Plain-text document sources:

<<<<

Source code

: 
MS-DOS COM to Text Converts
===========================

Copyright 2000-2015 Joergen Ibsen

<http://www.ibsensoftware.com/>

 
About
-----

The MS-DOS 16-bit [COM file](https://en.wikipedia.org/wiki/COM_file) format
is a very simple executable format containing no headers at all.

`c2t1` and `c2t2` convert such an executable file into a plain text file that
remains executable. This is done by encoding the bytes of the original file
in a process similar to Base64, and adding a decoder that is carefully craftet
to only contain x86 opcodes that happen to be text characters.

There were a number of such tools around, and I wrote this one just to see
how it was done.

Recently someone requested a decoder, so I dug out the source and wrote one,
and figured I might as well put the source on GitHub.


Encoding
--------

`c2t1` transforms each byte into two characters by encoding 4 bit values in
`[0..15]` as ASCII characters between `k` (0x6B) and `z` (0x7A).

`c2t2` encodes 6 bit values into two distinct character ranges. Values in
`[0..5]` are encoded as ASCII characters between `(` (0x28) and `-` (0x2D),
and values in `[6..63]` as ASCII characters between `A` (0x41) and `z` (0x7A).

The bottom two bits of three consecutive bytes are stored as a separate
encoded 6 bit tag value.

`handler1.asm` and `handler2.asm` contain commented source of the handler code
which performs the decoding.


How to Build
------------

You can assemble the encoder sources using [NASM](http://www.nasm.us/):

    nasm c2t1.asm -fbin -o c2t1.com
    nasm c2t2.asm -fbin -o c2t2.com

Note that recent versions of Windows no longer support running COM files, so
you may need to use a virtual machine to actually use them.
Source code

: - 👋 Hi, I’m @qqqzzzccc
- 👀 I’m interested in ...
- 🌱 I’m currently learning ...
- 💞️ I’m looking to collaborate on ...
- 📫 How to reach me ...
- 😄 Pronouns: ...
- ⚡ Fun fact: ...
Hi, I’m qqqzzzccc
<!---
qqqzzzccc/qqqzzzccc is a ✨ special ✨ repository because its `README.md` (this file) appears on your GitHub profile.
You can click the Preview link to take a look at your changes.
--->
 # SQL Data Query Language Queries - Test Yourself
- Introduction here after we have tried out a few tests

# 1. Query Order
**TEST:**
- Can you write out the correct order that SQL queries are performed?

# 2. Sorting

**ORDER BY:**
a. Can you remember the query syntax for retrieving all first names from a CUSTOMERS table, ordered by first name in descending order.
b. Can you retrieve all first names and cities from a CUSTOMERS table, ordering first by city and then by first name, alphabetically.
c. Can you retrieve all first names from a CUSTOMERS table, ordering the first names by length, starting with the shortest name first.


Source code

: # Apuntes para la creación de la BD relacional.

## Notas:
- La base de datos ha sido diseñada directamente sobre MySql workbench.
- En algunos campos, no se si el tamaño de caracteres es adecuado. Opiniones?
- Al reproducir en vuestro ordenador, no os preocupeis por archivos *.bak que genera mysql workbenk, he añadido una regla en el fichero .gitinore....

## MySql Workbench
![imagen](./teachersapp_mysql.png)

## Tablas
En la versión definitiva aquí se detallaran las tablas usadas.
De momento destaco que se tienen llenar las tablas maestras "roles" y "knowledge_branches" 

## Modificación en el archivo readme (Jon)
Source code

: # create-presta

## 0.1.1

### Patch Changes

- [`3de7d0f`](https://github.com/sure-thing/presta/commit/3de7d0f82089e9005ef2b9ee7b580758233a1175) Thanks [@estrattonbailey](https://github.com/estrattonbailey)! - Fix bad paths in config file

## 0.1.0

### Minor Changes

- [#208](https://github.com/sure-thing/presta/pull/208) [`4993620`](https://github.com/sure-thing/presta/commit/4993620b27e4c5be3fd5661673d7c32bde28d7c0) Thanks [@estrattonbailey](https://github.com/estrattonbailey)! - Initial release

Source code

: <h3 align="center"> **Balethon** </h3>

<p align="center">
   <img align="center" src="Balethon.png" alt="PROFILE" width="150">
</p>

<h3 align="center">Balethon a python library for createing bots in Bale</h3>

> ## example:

>>>>

▶ **Your instructions**
Print exactly the lines above, between the one holding "- 🌱 I’m currently learning ..." and the one holding "### Minor Changes", inclusive, and nothing besides.

▶ **Task solution**
- 🌱 I’m currently learning ...
- 💞️ I’m looking to collaborate on ...
- 📫 How to reach me ...
- 😄 Pronouns: ...
- ⚡ Fun fact: ...
Hi, I’m qqqzzzccc
<!---
qqqzzzccc/qqqzzzccc is a ✨ special ✨ repository because its `README.md` (this file) appears on your GitHub profile.
You can click the Preview link to take a look at your changes.
--->
 # SQL Data Query Language Queries - Test Yourself
- Introduction here after we have tried out a few tests

# 1. Query Order
**TEST:**
- Can you write out the correct order that SQL queries are performed?

# 2. Sorting

**ORDER BY:**
a. Can you remember the query syntax for retrieving all first names from a CUSTOMERS table, ordered by first name in descending order.
b. Can you retrieve all first names and cities from a CUSTOMERS table, ordering first by city and then by first name, alphabetically.
c. Can you retrieve all first names from a CUSTOMERS table, ordering the first names by length, starting with the shortest name first.


Source code

: # Apuntes para la creación de la BD relacional.

## Notas:
- La base de datos ha sido diseñada directamente sobre MySql workbench.
- En algunos campos, no se si el tamaño de caracteres es adecuado. Opiniones?
- Al reproducir en vuestro ordenador, no os preocupeis por archivos *.bak que genera mysql workbenk, he añadido una regla en el fichero .gitinore....

## MySql Workbench
![imagen](./teachersapp_mysql.png)

## Tablas
En la versión definitiva aquí se detallaran las tablas usadas.
De momento destaco que se tienen llenar las tablas maestras "roles" y "knowledge_branches" 

## Modificación en el archivo readme (Jon)
Source code

: # create-presta

## 0.1.1

### Patch Changes

- [`3de7d0f`](https://github.com/sure-thing/presta/commit/3de7d0f82089e9005ef2b9ee7b580758233a1175) Thanks [@estrattonbailey](https://github.com/estrattonbailey)! - Fix bad paths in config file

## 0.1.0

### Minor Changes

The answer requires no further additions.